島津義弘と豊久は、天下分け目の決戦となった「関ヶ原の戦い」に、1500の兵を率いて参戦しました。
そして西軍に属するものの、石田三成との確執から戦場ではほとんど戦っていません。
西軍が大敗する形で決着がついてからようやく動き出し、数万の敵軍がひしめく戦場を突破して撤退に成功しています。
島津側も大きな損害を受けましたが、この壮絶な撤退行軍は関ヶ原の戦いの最後を飾る、際立った挿話となっています。
この文章では、そんな義弘と豊久の撤退戦、「島津の退き口(のきぐち)」について書いてみます。
【関ヶ原で壮絶な撤退戦を行った島津義弘の肖像画】
少数でしか参加できなかった島津軍
1600年に行われた関ヶ原の戦いは、天下分け目の決戦であり、その後の日本の歴史の流れを変えた重要な転換点になっています。
この戦いに参加した島津義弘はその重要性を理解しており、本国の薩摩(鹿児島県)に対して何度も兵員の増強を要請しましたが、兄の義久がこれに応えることはありませんでした。

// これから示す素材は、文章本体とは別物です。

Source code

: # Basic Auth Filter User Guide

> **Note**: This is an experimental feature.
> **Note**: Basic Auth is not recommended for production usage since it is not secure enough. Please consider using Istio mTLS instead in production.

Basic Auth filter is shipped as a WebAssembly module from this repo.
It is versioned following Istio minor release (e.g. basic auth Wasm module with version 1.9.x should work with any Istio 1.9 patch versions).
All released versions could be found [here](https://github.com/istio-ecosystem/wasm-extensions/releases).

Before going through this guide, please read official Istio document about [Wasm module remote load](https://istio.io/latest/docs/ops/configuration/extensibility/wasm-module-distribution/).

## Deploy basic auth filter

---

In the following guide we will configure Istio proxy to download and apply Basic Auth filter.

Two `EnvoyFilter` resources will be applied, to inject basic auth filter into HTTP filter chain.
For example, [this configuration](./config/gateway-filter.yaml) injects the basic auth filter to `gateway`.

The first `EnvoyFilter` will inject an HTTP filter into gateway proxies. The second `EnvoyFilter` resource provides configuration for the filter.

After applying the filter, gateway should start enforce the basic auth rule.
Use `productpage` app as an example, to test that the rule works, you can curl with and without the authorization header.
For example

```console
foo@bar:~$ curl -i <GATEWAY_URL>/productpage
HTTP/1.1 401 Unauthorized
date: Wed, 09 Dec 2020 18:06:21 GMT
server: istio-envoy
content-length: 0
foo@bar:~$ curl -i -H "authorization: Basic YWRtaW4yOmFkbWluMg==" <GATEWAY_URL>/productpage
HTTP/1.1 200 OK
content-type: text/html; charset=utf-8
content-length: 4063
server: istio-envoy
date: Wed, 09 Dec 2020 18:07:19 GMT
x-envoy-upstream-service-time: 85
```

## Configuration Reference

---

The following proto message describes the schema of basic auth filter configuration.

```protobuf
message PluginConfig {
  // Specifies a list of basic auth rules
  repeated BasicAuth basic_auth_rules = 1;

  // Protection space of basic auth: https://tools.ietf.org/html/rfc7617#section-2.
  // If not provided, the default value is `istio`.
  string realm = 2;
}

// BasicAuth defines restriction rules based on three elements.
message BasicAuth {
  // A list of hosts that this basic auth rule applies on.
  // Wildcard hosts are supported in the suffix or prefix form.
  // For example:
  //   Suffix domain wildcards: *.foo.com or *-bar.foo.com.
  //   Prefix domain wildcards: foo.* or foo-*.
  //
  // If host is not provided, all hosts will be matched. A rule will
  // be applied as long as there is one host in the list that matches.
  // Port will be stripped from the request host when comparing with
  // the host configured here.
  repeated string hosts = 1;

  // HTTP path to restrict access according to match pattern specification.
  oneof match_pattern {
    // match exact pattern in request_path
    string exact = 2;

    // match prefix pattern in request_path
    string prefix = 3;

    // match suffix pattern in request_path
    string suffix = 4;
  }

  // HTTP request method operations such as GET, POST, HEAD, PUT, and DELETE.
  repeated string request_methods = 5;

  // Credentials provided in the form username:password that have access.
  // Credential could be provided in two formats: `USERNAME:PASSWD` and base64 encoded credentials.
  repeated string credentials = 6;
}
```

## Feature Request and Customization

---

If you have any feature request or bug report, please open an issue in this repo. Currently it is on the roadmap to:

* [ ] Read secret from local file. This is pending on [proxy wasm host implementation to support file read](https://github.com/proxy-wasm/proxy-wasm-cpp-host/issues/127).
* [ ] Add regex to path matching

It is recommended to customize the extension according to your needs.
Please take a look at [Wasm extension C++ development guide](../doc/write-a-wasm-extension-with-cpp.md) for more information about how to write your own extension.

島津氏は1597〜98年まで朝鮮半島への出兵に従事し、続いて1599年には「庄内の乱」という内乱への対処に追われ、このために領内がひどく疲弊していました。
そして義久は豊臣氏を嫌っており、中央の情勢に介入することに積極的ではありませんでした。

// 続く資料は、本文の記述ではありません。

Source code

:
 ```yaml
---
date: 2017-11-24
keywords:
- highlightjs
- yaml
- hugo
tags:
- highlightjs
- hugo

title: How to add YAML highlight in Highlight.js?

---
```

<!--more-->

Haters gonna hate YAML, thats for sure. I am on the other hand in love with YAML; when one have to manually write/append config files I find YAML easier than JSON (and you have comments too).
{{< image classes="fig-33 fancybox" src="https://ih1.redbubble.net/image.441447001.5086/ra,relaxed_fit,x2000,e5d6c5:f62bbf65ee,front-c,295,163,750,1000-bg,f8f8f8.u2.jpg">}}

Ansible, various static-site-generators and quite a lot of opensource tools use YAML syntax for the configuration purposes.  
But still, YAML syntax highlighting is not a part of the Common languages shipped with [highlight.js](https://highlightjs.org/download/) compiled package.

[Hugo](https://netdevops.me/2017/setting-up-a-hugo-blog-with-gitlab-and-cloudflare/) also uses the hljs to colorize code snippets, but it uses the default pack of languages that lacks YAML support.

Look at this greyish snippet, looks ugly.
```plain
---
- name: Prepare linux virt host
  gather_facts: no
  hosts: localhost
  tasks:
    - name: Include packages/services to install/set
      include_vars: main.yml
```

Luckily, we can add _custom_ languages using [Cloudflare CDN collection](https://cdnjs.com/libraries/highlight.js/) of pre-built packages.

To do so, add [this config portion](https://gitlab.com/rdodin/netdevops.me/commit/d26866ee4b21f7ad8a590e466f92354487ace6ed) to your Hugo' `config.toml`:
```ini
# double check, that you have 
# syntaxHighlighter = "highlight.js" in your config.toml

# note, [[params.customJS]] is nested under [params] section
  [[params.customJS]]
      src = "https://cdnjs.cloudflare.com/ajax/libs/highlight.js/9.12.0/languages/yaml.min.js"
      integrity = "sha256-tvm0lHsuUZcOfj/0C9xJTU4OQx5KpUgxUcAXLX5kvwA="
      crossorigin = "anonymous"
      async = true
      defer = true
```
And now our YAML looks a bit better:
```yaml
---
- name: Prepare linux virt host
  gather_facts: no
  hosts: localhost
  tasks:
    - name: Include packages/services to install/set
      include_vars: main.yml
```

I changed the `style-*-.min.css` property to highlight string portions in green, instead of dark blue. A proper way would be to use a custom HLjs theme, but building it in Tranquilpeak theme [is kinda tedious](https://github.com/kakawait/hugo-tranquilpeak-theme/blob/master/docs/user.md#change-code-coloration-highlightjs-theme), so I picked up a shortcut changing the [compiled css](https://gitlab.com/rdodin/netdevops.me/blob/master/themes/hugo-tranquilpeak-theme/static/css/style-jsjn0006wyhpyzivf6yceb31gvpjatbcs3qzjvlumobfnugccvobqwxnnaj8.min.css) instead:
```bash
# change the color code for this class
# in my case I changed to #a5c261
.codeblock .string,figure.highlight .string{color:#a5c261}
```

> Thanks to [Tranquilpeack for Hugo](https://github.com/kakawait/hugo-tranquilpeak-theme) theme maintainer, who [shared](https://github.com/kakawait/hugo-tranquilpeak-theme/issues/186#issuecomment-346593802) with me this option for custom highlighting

こうした事情のため、島津氏はこの大事な戦いに総兵力2万のうちの、わずかな人数しか参戦させることができなかったのです。
義弘と豊久
島津義弘は島津氏の当主・義久の弟で、九州統一戦や朝鮮出兵など、数多くの戦場で際立った武功を立てた、島津氏を代表する歴戦の猛将です。

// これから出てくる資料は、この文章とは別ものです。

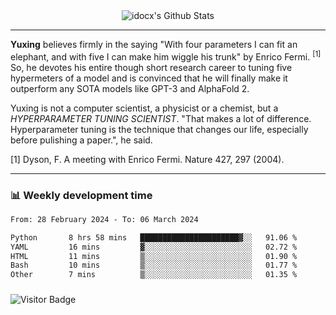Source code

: <div align="center">
    <img align="center" src="https://github-readme-stats.vercel.app/api?username=idocx&show_icons=true&count_private=true&hide_border=true" alt="idocx's Github Stats"></img>
</div>

---

**Yuxing** believes firmly in the saying "With four parameters I can fit an elephant, and with five I can make him wiggle his trunk" by Enrico Fermi. <sup>[1]</sup> So, he devotes his entire though short research career to tuning five hypermeters of a model and is convinced that he will finally make it outperform any SOTA models like GPT-3 and AlphaFold 2.

Yuxing is not a computer scientist, a physicist or a chemist, but a *HYPERPARAMETER TUNING SCIENTIST*. "That makes a lot of difference. Hyperparameter tuning is the technique that changes our life, especially before pulishing a paper.", he said.

[1] Dyson, F. A meeting with Enrico Fermi. Nature 427, 297 (2004).


---

### 📊 Weekly development time
<!--START_SECTION:waka-->

```txt
From: 28 February 2024 - To: 06 March 2024

Python       8 hrs 58 mins   ██████████████████████▓░░   91.06 %
YAML         16 mins         ▓░░░░░░░░░░░░░░░░░░░░░░░░   02.72 %
HTML         11 mins         ▒░░░░░░░░░░░░░░░░░░░░░░░░   01.90 %
Bash         10 mins         ▒░░░░░░░░░░░░░░░░░░░░░░░░   01.77 %
Other        7 mins          ▒░░░░░░░░░░░░░░░░░░░░░░░░   01.35 %
```

<!--END_SECTION:waka-->

### 

![Visitor Badge](https://visitor-badge.laobi.icu/badge?page_id=idocx.idocx)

豊久は義弘の弟・家久の子で、つまりは義弘の甥にあたる人物です。
こちらも知勇に優れ、家臣の統率力を備えた有能な武将であったと言われています。
この頃には既に家久が死去していたため、その後を継いで豊久は日向(宮崎県)の佐土原城主になっていました。
豊久は関ヶ原の戦いの直前に、京の伏見に参勤のために兵を率いて出向しており、このために義弘の要請を受けて参戦することになりました。
この2人以外に主だった武将の参加はなく、島津軍は両者の手勢を合わせた1500が総兵力となります。
他の西軍の武将は石田三成が6900、宇喜多秀家が1万7000、といった大軍を擁しており、これらの武将たちと比較すると島津軍の戦力はいかにも少なく、このために発言力をさほど得られなかったものと思われます。
一度は東軍に味方しようとするも、断られる
義弘ははじめから西軍に味方すると決めていたわけではなく、京の伏見城を守る徳川家康の重臣・鳥居元忠に合流しようとしていました。
これは家康から、もしも京周辺で変事があった場合には、伏見城を守って欲しいと頼まれていたからです。
しかしこのことが元忠には伝わっていなかったのか、入城を断られてしまい、東軍に加わる機会を失っています。
その後、伏見城は小早川秀秋らの部隊に攻められて落城し、畿内では西軍の勢力が強まったため、義弘はその流れに飲み込まれる形で西軍に加わることになりました。
こういったいきさつであったため、義弘は西軍への参加意識が、さほど強くなかったと思われます。
戦場で見捨てられ、夜襲の申し出をはねつけられる
島津軍は美濃(岐阜県)の墨俣で戦闘があった際に前線に出ましたが、後方の石田三成らが撤退する際に知らせを受けておらず、戦場に取り残される、という事件が起きました。
これは三成の失策であり、同時に島津軍の存在を軽視していたことの現れであると見られています。
その後、美濃に家康の本隊が到着した際に、義弘は東軍への夜襲作戦を三成に提案しました。
しかし三成はこの作戦をむげに断った、と言われています。
このために三成と義弘の確執が深まり、義弘の参戦意識がさらに低いものになってしまいました。
この夜襲作戦の信憑性はやや曖昧なのですが、三成との義弘の関係が良好なものではなかったのは確かなようで、しばらく後に戦場でのもめ事が発生しています。